A composite structure includes a metallic plate and a cured-plastic sheet. The metallic plate has and an external boundary and a centrally located offset protruding towards a first side. The metallic plate defines at least one aperture extending through a thickness of the metallic plate. The cured-plastic sheet is secured to the first side of the metallic plate. The cured-plastic sheet extends beyond the boundary and into the at least one aperture.
A method includes inserting a metal plate that defines at least one aperture into a first side of a mold such that a first side of the metal plate contacts the mold while a second side of the metal plate remains exposed, placing an uncured-plastic material into contact with the second side of the metal plate such that the plastic material permeates the at least one aperture, and curing the plastic material.
BRIEF DESCRIPTION OF THE DRAWINGS
FIG. 1A is a top view of a first embodiment of a metallic plate or disk;
FIG. 1B is a cross-sectional view taken along line 1B-1B in FIG. 1A;
FIG. 2A is a top view of a second embodiment of a metallic plate or disk;
FIG. 2B is a cross-sectional view taken along line 2B-2B in FIG. 2A;
FIG. 3A is a top view of a third embodiment of a metallic plate or disk;
FIG. 3B is a cross-sectional view taken along line 3B-3B in FIG. 3A;
FIG. 4 is a cross-sectional view illustrating a mold and components for forming a composite structure;
FIG. 5 is a cross-sectional view illustrating the composite structure formed in the mold;
FIG. 6A is a top view of a structural component that includes the composite structure formed in the mold;
FIG. 6B is a cross-sectional view taken along line 6B-6B in FIG. 6A; and
FIG. 7 is method of forming a composite structure.
DETAILED DESCRIPTION
Embodiments of the present disclosure are described herein. It is to be understood, however, that the disclosed embodiments are merely examples and other embodiments may take various and alternative forms. The figures are not necessarily to scale; some features could be exaggerated or minimized to show details of particular components. Therefore, specific structural and functional details disclosed herein are not to be interpreted as limiting, but merely as a representative basis for teaching one skilled in the art to variously employ the embodiments. As those of ordinary skill in the art will understand, various features illustrated and described with reference to any one of the figures may be combined with features illustrated in one or more other figures to produce embodiments that are not explicitly illustrated or described. The combinations of features illustrated provide representative embodiments for typical applications. Various combinations and modifications of the features consistent with the teachings of this disclosure, however, could be desired for particular applications or implementations.

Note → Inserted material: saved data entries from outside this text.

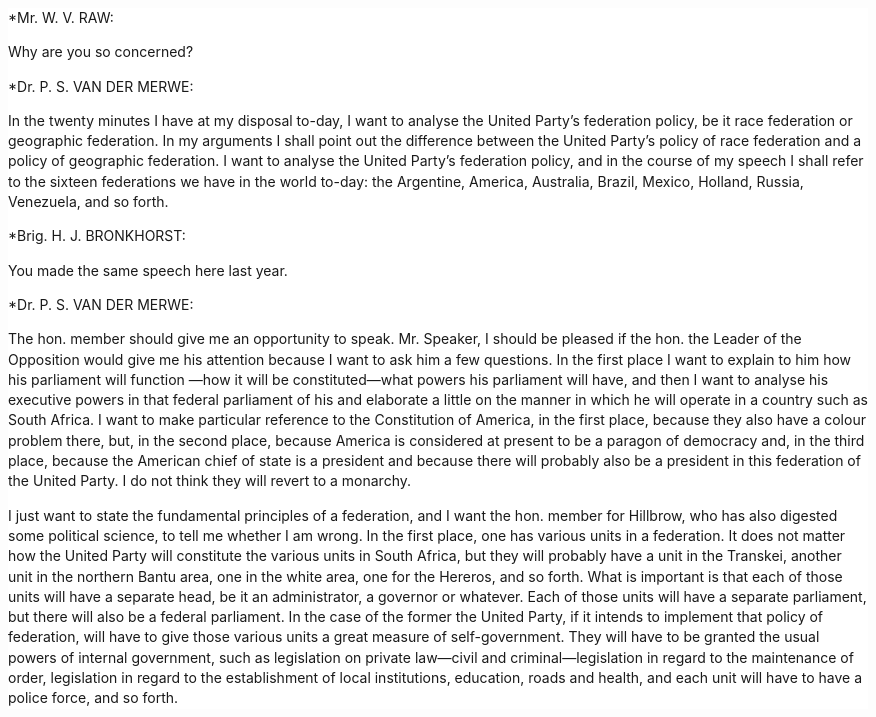 </speech>

<speech by="#raw">

<from>*Mr. <person refersTo="hansard_za">W. V. RAW</person>:</from>

<p>Why are you so concerned?</p>

</speech>

<speech by="#van_der_merwe">

<from>*Dr. <person refersTo="hansard_za">P. S. VAN DER MERWE</person>:</from>

<p>In the twenty minutes I have at my disposal to-day, I want to analyse the United Party&#x2019;s federation policy, be it race federation or geographic federation. In my arguments I shall point out the difference between the United Party&#x2019;s policy of race federation and a policy of geographic federation. I want to analyse the United Party&#x2019;s federation policy, and in the course of my speech I shall refer to the sixteen federations we have in the world to-day: the Argentine, America, Australia, Brazil, Mexico, Holland, Russia, Venezuela, and so forth.</p>

</speech>

<speech by="#bronkhorst">

<from>*Brig. <person refersTo="hansard_za">H. J. BRONKHORST</person>:</from>

<p>You made the same speech here last year.</p>

</speech>

<speech by="#van_der_merwe">

<from>*Dr. <person refersTo="hansard_za">P. S. VAN DER MERWE</person>:</from>

<p>The hon. member should give me an opportunity to speak. Mr. Speaker, I should be pleased if the hon. the Leader of the Opposition would give me his attention because I want to ask him a few questions. In the first place I want to explain to him how his parliament will function &#x2014;how it will be constituted&#x2014;what powers his parliament will have, and then I want to analyse his executive powers in that federal parliament of his and elaborate a little on the manner in which he will operate in a country such as South Africa. I want to make particular reference to the Constitution of America, in the first place, because they also have a colour problem there, but, in the second place, because America is considered at present to be a paragon of democracy and, in the third place, because the American chief of state is a president and because there will probably also be a president in this federation of the United Party. I do not think they will revert to a monarchy.</p>

<p>I just want to state the fundamental principles of a federation, and I want the hon. member for Hillbrow, who has also digested some political science, to tell me whether I am wrong. In the first place, one has various units in a federation. It does not matter how the United Party will constitute the various units in South Africa, but they will probably have a unit in the Transkei, another unit in the northern Bantu area, one in the white area, one for the Hereros, and so forth. What is important is that each of those units will have a separate head, be it an administrator, a governor or whatever. Each of those units will have a separate parliament, but there will also be a federal parliament. In the case of the former the United Party, if it intends to implement that policy of federation, will have to give those various units a great measure of self-government. They will have to be granted the usual powers of internal government, such as legislation on private law&#x2014;civil and criminal&#x2014;legislation in regard to the maintenance of order, legislation in regard to the establishment of local institutions, education, roads and health, and each unit will have to have a police force, and so forth.</p>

Referring to FIGS. 1A and 1B a first embodiment of a metallic plate (or disk) 10 is illustrated. The metallic plate 10 has an exterior perimeter (or external boundary) 12 when viewed from the top view. In the first embodiment, the exterior perimeter 12 has a rectangular shape. The metallic plate 10 defines at least one aperture 14 that extends through a thickness 16 of the metallic plate 10. The at least one aperture 14 may be a through or tapped hole(s). The at least one aperture 14 may comprise a plurality of through holes that are evenly spaced relative to the exterior perimeter 12 or a centrally located orifice 18. The metallic plate 10 may include a centrally located offset 20 that protrudes towards a first side 22 of the metallic plate 10, the first side 22 being opposite a second side 24 of the metallic plate 10. Alternatively, the first side 22 may be referred to as the second side while the second side 24 may be referred to as the first side. The metallic plate 10 may be secured to a plastic or composite material to form a composite structure or component.

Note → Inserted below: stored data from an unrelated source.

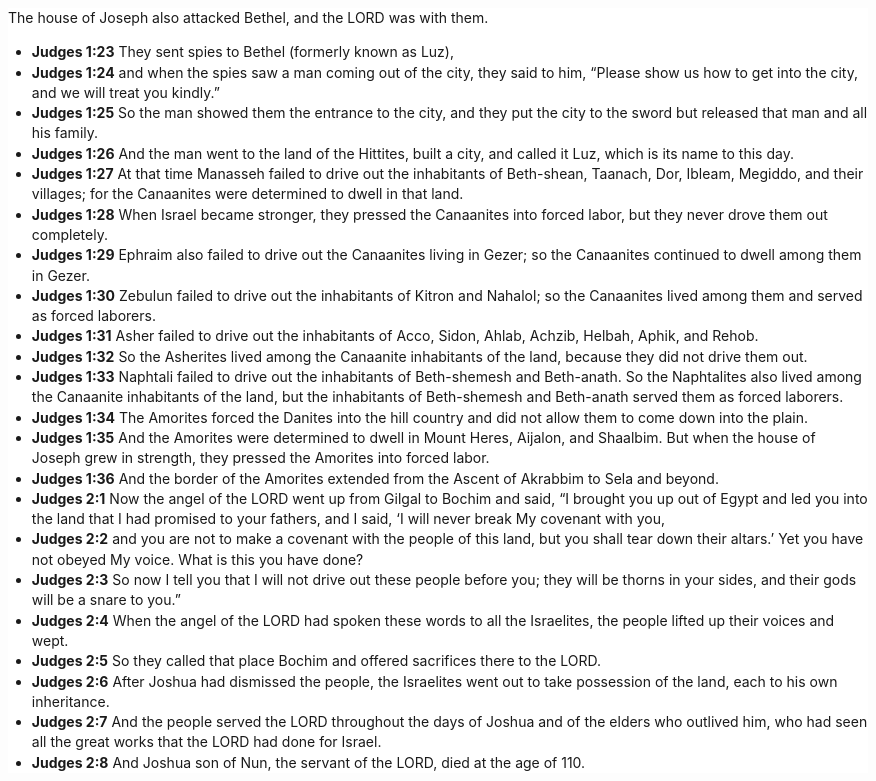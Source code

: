 The house of Joseph also attacked Bethel, and the LORD was with them.
- **Judges 1:23**
They sent spies to Bethel (formerly known as Luz),
- **Judges 1:24**
and when the spies saw a man coming out of the city, they said to him, “Please show us how to get into the city, and we will treat you kindly.”
- **Judges 1:25**
So the man showed them the entrance to the city, and they put the city to the sword but released that man and all his family.
- **Judges 1:26**
And the man went to the land of the Hittites, built a city, and called it Luz, which is its name to this day.
- **Judges 1:27**
At that time Manasseh failed to drive out the inhabitants of Beth-shean, Taanach, Dor, Ibleam, Megiddo, and their villages; for the Canaanites were determined to dwell in that land.
- **Judges 1:28**
When Israel became stronger, they pressed the Canaanites into forced labor, but they never drove them out completely.
- **Judges 1:29**
Ephraim also failed to drive out the Canaanites living in Gezer; so the Canaanites continued to dwell among them in Gezer.
- **Judges 1:30**
Zebulun failed to drive out the inhabitants of Kitron and Nahalol; so the Canaanites lived among them and served as forced laborers.
- **Judges 1:31**
Asher failed to drive out the inhabitants of Acco, Sidon, Ahlab, Achzib, Helbah, Aphik, and Rehob.
- **Judges 1:32**
So the Asherites lived among the Canaanite inhabitants of the land, because they did not drive them out.
- **Judges 1:33**
Naphtali failed to drive out the inhabitants of Beth-shemesh and Beth-anath. So the Naphtalites also lived among the Canaanite inhabitants of the land, but the inhabitants of Beth-shemesh and Beth-anath served them as forced laborers.
- **Judges 1:34**
The Amorites forced the Danites into the hill country and did not allow them to come down into the plain.
- **Judges 1:35**
And the Amorites were determined to dwell in Mount Heres, Aijalon, and Shaalbim. But when the house of Joseph grew in strength, they pressed the Amorites into forced labor.
- **Judges 1:36**
And the border of the Amorites extended from the Ascent of Akrabbim to Sela and beyond.
- **Judges 2:1**
Now the angel of the LORD went up from Gilgal to Bochim and said, “I brought you up out of Egypt and led you into the land that I had promised to your fathers, and I said, ‘I will never break My covenant with you,
- **Judges 2:2**
and you are not to make a covenant with the people of this land, but you shall tear down their altars.’ Yet you have not obeyed My voice. What is this you have done?
- **Judges 2:3**
So now I tell you that I will not drive out these people before you; they will be thorns in your sides, and their gods will be a snare to you.”
- **Judges 2:4**
When the angel of the LORD had spoken these words to all the Israelites, the people lifted up their voices and wept.
- **Judges 2:5**
So they called that place Bochim and offered sacrifices there to the LORD.
- **Judges 2:6**
After Joshua had dismissed the people, the Israelites went out to take possession of the land, each to his own inheritance.
- **Judges 2:7**
And the people served the LORD throughout the days of Joshua and of the elders who outlived him, who had seen all the great works that the LORD had done for Israel.
- **Judges 2:8**
And Joshua son of Nun, the servant of the LORD, died at the age of 110.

Referring to FIGS. 2A and 2B a second embodiment of a metallic plate (or disk) 26 is illustrated. The metallic plate 26 has an exterior perimeter (or external boundary) 28 when viewed from the top view. In the second embodiment, the exterior perimeter 28 has a circular shape. The metallic plate 26 defines at least one aperture 30 that extends through a thickness 32 of the metallic plate 26. The at least one aperture 30 may be a through or tapped hole(s). The at least one aperture 30 may comprise a plurality of through holes that are evenly spaced relative to the exterior perimeter 28 or a centrally located orifice 34. The metallic plate 26 may include a centrally located offset 36 that protrudes towards a first side 38 of the metallic plate 10, the first side 38 being opposite a second side 40 of the metallic plate 26. Alternatively, the first side 38 may be referred to as the second side while the second side 40 may be referred to as the first side. The metallic plate 26 may be secured to a plastic or composite material to form a composite structure or component.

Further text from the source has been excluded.